TASK TO COMPLETE: Below are the records; output them exactly from the first line through the line with "- #manager-team is", stopping there.

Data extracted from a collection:
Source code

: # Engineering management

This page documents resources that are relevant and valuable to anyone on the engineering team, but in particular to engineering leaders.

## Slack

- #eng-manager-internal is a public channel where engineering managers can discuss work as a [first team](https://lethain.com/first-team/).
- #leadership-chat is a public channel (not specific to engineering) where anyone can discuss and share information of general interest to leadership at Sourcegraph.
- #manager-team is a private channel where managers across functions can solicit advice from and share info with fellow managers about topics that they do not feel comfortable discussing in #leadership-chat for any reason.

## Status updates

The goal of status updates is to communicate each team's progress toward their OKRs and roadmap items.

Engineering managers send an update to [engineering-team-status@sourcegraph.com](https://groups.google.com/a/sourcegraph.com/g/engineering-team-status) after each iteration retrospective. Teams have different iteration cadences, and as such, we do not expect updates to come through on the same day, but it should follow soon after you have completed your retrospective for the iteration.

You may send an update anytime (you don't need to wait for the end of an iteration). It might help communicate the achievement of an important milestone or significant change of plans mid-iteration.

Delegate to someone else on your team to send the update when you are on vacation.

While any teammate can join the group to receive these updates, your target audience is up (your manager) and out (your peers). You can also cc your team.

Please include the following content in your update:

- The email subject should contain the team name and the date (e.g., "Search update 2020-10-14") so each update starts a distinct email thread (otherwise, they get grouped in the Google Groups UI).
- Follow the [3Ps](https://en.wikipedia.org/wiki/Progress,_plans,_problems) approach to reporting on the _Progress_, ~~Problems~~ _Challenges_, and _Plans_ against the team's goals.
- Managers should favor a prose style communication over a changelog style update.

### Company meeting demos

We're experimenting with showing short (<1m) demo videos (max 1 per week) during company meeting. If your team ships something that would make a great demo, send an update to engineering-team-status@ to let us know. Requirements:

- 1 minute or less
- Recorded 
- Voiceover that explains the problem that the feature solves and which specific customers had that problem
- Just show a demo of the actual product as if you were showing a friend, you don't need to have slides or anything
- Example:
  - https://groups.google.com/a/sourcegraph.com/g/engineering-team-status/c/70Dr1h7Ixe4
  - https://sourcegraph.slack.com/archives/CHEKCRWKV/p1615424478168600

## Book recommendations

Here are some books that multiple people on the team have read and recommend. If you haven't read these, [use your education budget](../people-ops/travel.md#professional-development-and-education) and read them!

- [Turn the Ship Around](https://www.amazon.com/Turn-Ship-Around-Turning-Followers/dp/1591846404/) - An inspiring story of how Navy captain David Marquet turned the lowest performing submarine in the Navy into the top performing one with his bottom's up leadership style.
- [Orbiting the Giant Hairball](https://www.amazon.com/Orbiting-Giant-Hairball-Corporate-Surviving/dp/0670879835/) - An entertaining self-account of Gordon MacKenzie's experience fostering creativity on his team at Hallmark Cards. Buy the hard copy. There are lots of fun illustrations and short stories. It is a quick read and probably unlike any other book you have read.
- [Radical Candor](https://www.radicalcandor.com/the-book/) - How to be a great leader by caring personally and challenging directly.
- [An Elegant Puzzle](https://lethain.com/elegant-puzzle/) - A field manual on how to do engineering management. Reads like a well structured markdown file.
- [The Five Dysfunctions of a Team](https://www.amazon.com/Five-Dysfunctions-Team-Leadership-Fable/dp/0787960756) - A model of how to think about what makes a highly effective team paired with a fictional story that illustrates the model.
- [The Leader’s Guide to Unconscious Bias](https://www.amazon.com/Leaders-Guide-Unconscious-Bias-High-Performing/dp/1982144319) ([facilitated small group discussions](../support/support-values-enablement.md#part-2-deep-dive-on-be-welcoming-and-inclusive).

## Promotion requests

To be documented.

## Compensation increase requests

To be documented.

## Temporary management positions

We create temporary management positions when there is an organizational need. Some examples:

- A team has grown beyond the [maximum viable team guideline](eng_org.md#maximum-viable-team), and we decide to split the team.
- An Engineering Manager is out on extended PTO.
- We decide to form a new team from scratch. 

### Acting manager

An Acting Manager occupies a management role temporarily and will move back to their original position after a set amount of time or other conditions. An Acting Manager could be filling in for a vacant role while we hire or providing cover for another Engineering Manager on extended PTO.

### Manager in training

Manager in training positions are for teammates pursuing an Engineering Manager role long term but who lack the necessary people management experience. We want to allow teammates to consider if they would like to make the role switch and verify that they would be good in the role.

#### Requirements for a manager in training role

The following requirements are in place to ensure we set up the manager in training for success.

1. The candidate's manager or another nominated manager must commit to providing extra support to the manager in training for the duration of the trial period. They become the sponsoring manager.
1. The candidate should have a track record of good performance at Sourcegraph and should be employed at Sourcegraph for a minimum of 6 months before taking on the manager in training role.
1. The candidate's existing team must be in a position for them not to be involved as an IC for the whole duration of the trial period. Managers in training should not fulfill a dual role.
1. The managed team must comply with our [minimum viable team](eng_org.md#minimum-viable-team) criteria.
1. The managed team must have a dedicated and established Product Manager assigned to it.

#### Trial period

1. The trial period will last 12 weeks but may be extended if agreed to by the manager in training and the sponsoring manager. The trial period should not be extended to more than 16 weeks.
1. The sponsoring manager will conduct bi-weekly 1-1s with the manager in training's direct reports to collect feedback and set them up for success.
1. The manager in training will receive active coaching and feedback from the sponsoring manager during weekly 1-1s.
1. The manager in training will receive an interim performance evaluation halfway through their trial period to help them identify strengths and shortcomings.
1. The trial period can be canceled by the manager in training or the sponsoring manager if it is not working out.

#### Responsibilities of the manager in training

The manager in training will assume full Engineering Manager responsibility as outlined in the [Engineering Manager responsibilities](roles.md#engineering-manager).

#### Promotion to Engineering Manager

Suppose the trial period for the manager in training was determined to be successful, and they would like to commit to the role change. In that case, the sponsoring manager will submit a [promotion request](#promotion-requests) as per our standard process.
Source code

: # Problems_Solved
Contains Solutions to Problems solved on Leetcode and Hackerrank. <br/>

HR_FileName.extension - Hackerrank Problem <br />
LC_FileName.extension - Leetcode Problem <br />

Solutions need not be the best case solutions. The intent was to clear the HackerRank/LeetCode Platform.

SOLUTION BELOW:
Source code

: # Engineering management

This page documents resources that are relevant and valuable to anyone on the engineering team, but in particular to engineering leaders.

## Slack

- #eng-manager-internal is a public channel where engineering managers can discuss work as a [first team](https://lethain.com/first-team/).
- #leadership-chat is a public channel (not specific to engineering) where anyone can discuss and share information of general interest to leadership at Sourcegraph.
- #manager-team is a private channel where managers across functions can solicit advice from and share info with fellow managers about topics that they do not feel comfortable discussing in #leadership-chat for any reason.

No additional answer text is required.